Mathematical methods are developed to characterize the asymptotics of recurrent neural networks (RNN) as the number of hidden units, data samples in the sequence, hidden state updates, and training steps simultaneously grow to infinity. In the case of an RNN with a simplified weight matrix, we prove the convergence of the RNN to the solution of an infinite-dimensional ODE coupled with the fixed point of a random algebraic equation. The analysis requires addressing several challenges which are unique to RNNs. In typical mean-field applications (e.g., feedforward neural networks), discrete updates are of magnitude $\mathcal{O}(1/N)$ and the number of updates is $\mathcal{O}(N)$. Therefore, the system can be represented as an Euler approximation of an appropriate ODE/PDE, which it will converge to as $N \rightarrow \infty$. However, the RNN hidden layer updates are $\mathcal{O}(1)$. Therefore, RNNs cannot be represented as a discretization of an ODE/PDE and standard mean-field techniques cannot be applied. Instead, we develop a fixed point analysis for the evolution of the RNN memory states, with convergence estimates in terms of the number of update steps and the number of hidden units. The RNN hidden layer is studied as a function in a Sobolev space, whose evolution is governed by the data sequence (a Markov chain), the parameter updates, and its dependence on the RNN hidden layer at the previous time step. Due to the strong correlation between updates, a Poisson equation must be used to bound the fluctuations of the RNN around its limit equation. These mathematical methods give rise to the neural tangent kernel (NTK) limits for RNNs trained on data sequences as the number of data samples and size of the neural network grow to infinity.

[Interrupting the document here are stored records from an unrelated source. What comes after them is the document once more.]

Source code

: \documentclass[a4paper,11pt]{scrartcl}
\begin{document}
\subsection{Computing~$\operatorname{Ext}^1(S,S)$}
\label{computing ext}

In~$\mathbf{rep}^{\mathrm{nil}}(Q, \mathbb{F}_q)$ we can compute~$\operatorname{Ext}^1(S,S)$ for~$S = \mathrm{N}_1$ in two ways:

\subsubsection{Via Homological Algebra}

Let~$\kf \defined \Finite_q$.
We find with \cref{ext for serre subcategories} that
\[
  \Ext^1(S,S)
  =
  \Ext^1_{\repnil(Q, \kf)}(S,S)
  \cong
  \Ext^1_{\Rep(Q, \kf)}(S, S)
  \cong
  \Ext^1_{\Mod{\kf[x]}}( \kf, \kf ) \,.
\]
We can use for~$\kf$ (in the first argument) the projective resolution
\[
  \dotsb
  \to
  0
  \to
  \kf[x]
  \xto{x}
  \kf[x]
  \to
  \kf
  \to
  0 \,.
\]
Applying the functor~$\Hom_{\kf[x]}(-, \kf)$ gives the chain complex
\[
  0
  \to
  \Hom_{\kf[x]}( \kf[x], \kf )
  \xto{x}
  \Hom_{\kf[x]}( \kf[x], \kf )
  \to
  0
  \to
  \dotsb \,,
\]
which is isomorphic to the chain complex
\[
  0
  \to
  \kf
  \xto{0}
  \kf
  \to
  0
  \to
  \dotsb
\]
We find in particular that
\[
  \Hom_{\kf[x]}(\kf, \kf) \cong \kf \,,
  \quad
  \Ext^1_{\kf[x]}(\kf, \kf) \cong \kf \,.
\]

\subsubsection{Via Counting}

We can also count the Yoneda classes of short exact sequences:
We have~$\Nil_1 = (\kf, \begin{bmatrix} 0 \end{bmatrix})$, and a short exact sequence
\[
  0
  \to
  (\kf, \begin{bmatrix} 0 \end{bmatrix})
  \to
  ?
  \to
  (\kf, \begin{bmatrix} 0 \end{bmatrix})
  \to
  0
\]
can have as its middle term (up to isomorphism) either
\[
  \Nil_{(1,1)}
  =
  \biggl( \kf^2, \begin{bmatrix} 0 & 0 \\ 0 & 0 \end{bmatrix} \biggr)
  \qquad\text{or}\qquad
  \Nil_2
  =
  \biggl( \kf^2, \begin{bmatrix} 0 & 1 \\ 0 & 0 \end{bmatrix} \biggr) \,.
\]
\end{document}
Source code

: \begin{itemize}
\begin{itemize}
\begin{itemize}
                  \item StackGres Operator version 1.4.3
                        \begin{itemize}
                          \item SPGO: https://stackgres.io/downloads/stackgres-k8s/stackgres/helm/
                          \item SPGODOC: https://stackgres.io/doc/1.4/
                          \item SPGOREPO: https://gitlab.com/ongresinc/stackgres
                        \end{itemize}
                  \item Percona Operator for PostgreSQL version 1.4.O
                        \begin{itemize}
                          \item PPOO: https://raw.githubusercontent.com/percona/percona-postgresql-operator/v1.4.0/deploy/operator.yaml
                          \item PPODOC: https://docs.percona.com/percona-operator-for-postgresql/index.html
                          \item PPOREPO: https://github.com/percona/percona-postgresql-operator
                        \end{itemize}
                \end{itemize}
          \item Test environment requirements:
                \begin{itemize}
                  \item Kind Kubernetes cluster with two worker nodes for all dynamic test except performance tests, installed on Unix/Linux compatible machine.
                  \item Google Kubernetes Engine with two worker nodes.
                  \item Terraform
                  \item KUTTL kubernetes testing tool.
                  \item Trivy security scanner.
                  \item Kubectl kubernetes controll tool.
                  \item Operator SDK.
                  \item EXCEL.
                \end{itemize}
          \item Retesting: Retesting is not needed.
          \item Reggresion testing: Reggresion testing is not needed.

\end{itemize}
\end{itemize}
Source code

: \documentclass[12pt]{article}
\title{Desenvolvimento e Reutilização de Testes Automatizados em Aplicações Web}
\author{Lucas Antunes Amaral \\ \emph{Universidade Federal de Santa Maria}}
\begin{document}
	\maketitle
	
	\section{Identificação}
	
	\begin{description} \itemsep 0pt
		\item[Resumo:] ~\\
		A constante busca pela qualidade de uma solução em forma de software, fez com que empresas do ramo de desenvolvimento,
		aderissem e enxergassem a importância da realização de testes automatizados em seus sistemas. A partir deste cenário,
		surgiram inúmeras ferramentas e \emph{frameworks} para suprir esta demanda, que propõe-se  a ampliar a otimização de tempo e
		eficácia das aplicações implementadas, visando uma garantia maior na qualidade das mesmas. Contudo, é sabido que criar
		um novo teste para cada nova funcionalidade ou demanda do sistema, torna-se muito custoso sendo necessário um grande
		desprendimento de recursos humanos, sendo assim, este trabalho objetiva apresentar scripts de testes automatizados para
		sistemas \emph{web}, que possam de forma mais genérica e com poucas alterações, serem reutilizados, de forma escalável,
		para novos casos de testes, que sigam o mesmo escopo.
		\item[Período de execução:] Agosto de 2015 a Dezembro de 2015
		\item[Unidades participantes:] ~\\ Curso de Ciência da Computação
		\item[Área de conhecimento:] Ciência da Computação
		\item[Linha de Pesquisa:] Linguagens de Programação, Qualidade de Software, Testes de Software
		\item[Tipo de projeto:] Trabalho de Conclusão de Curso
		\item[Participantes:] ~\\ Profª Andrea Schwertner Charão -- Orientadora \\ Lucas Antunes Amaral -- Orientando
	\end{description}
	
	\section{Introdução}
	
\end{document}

翻译：本文发展了数学方法来刻画循环神经网络（RNN）在隐藏单元数、序列数据样本数、隐藏状态更新次数以及训练步数同时趋于无穷时的渐近行为。针对具有简化权重矩阵的RNN，我们证明了RNN收敛于一个无限维常微分方程的解与一个随机代数方程不动点的耦合。该分析需要解决几个RNN特有的挑战。在典型的平均场应用中（如前馈神经网络），离散更新的量级为$\mathcal{O}(1/N)$，更新次数为$\mathcal{O}(N)$。因此，系统可以表示为某个适当ODE/PDE的欧拉近似，并随着$N \rightarrow \infty$收敛于该方程。然而，RNN隐藏层的更新是$\mathcal{O}(1)$量级的。因此，RNN不能表示为ODE/PDE的离散化，标准平均场技术无法直接应用。为此，我们针对RNN记忆状态的演化发展了一种不动点分析，其收敛估计以更新步数和隐藏单元数为参数。RNN隐藏层被研究为索伯列夫空间中的一个函数，其演化由数据序列（一个马尔可夫链）、参数更新以及其对前一时刻RNN隐藏层的依赖性所支配。由于更新之间存在强相关性，必须使用泊松方程来约束RNN围绕其极限方程的涨落。这些数学方法导出了在数据样本数和神经网络规模趋于无穷时，在数据序列上训练的RNN的神经正切核（NTK）极限。